O Conselho Britânico para os Refugiados (BRC) é uma das organizações que lidera a "Task Force para a Integração dos Refugiados" do ECRE (Conselho Europeu para os Refugiados e Exilados). O objectivo geral do seu trabalho tem sido o desenvolvimento e reforço da capacidade e da cooperação de/entre ONGs e outros actores que trabalham nos Estados-Membros no domínio da integração dos refugiados, em particular no que se refere às questões relacionadas com o emprego. No vasto âmbito da concepção dos projectos, a missão do BRC, como organização responsável para a área do emprego (trabalhando em estreita colaboração, em particular, com as entidades relacionadas com a Educação e a Formação Profissional), (i) tem analisado especificamente os problemas referentes ao elevado nível de desemprego entre os refugiados, as barreiras ao acesso e ao aconselhamento sobre o emprego, as questões da discriminação e da elegibilidade, os assuntos relacionadas com as entidades empregadoras, sindicatos e com a criação do próprio emprego (ii) tem examinado os métodos utilizados, seja nos projectos de curta duração ou em actividades em curso, e desenvolvido elos nas redes de comunicação, disseminando boas práticas e modelos inovadores para a integração (iii) tem formulado recomendações apropriadas e atempadas para que os benefícios económicos de que os refugiados possam usufruir sejam activados de uma forma mais concreta. A metodologia usada compreendeu reuniões, actividades e processos que produziram os documentos abaixo referidos.
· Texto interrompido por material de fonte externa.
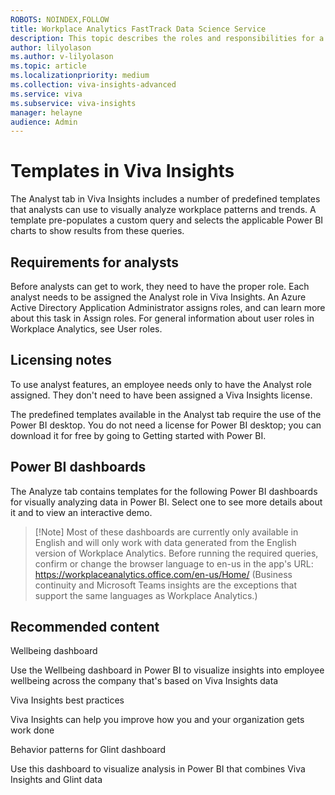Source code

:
 ```yaml
---
ROBOTS: NOINDEX,FOLLOW
title: Workplace Analytics FastTrack Data Science Service
description: This topic describes the roles and responsibilities for a Workplace Analytics data science service project. 
author: lilyolason
ms.author: v-lilyolason
ms.topic: article
ms.localizationpriority: medium
ms.collection: viva-insights-advanced
ms.service: viva 
ms.subservice: viva-insights
manager: helayne
audience: Admin
---
```


<!--- replacing "Query designer" with "Analyst tab" --->

# Templates in Viva Insights

The Analyst tab in Viva Insights includes a number of predefined templates that analysts can use to visually analyze workplace patterns and trends. A template pre-populates a custom query and selects the applicable Power BI charts to show results from these queries.

<!--- "Analyst tab in Viva Insights" -- correct terminology? --->

<!--- Leaving out links for now --->

## Requirements for analysts

Before analysts can get to work, they need to have the proper role. Each analyst needs to be assigned the Analyst role in Viva Insights. An Azure Active Directory Application Administrator assigns roles, and can learn more about this task in Assign roles. For general information about user roles in Workplace Analytics, see User roles.

<!--- Is it still called "Azure Active Directory Application Administrator"? --->

<!--- Capitalizing "Analyst" -- correct? --->

## Licensing notes

To use analyst features, an employee needs only to have the Analyst role assigned. They don't need to have been assigned a Viva Insights license.

<!--- "an employee needs only to have the Analyst role assigned" -- "employee"? Also, this had "Workplace Analytics license." Are we using "Viva Insights license"?--->

The predefined templates available in the Analyst tab require the use of the Power BI desktop. You do not need a license for Power BI desktop; you can download it for free by going to Getting started with Power BI.

<!--- "They don't need to have been assigned a Workplace Analytics license." --->

## Power BI dashboards

The Analyze tab contains templates for the following Power BI dashboards for visually analyzing data in Power BI. Select one to see more details about it and to view an interactive demo.

>[!Note] Most of these dashboards are currently only available in English and will only work with data generated from the English version of Workplace Analytics. Before running the required queries, confirm or change the browser language to en-us in the app's URL: https://workplaceanalytics.office.com/en-us/Home/ (Business continuity and Microsoft Teams insights are the exceptions that support the same languages as Workplace Analytics.)

<!--- Need to insert future demos here --->

## Recommended content

Wellbeing dashboard

Use the Wellbeing dashboard in Power BI to visualize insights into employee wellbeing across the company that's based on Viva Insights data

Viva Insights best practices

Viva Insights can help you improve how you and your organization gets work done

Behavior patterns for Glint dashboard

Use this dashboard to visualize analysis in Power BI that combines Viva Insights and Glint data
Emprego de refugiados: reuniões, actividades e eventos

Este Guia de Boas Práticas resulta de um conjunto de acções desenvolvidas entre Novembro de 1997 e o final de Novembro de 1999. As actividades, reuniões e eventos a seguir mencionados contribuíram, directa ou indirectamente, para o trabalho apresentado neste Guia de Boas Práticas.

  • Questionários sobre o emprego dos refugiados, sua elaboração, preenchimento e análise, Fevereiro - Outubro 1998 (ver "Refugiados e Emprego: análise do levantamento sobre o emprego dos refugiados da Task Force do ECRE para a Integração")
  • Questionários sobre a situação nacional: (ver "Refugiados e Emprego na Europa: Informação Prévia sobre a Situação Nacional" no contexto de: 1. Autorização de trabalho; 2. Nível de desemprego; 3. Questões étnicas; 4. Procedimentos para conseguir emprego e acesso ao aconselhamento; 5. Atitudes das entidades empregadoras e dos sindicatos; 6. Integração através do emprego / experiência de trabalho e integração económica; 7. Desenvolvimento político / anti-discriminação / igualdade de oportunidades / liberdade de circulação)
  • Reunião de Especialistas sobre Emprego e Formação Profissional (ver relatório do "Seminário sobre Formação Profissional e Emprego dos Refugiados na Europa", conjuntamente com FTDA, Paris, Maio de 1998)
  • Participação na reunião de especialistas sobre educação em Londres, Junho de 1998
  • Conferência em Antuérpia (ver "Relatório sobre a Conferência da Task Force do ECRE sobre a Integração dos Refugiados", Antuérpia, Novembro de 1998)
  • Seminário sobre a Criação do Próprio Emprego pelos Refugiados, Copenhaga (ver "Relatório acerca do Seminário sobre a Criação do Próprio Emprego pelos Refugiados, Maio de 1999)
  • Painel de Refugiados sobre o Emprego, Dalfsen, Holanda, (ver "O emprego sob a Perspectiva dos Refugiados": relatório do Painel de Refugiados sobre o Emprego (Dalfsen, Julho de 1999)
  • "A Perspectiva dos Refugiados" – entrevistas Abril-Julho 1999 (publicação Novembro 1999)
  • Reunião de Especialistas sobre o Emprego realizada em Dublim (ver Relatório referente à "Reunião de Especialistas sobre o Emprego", Dublim, Outubro de 1999)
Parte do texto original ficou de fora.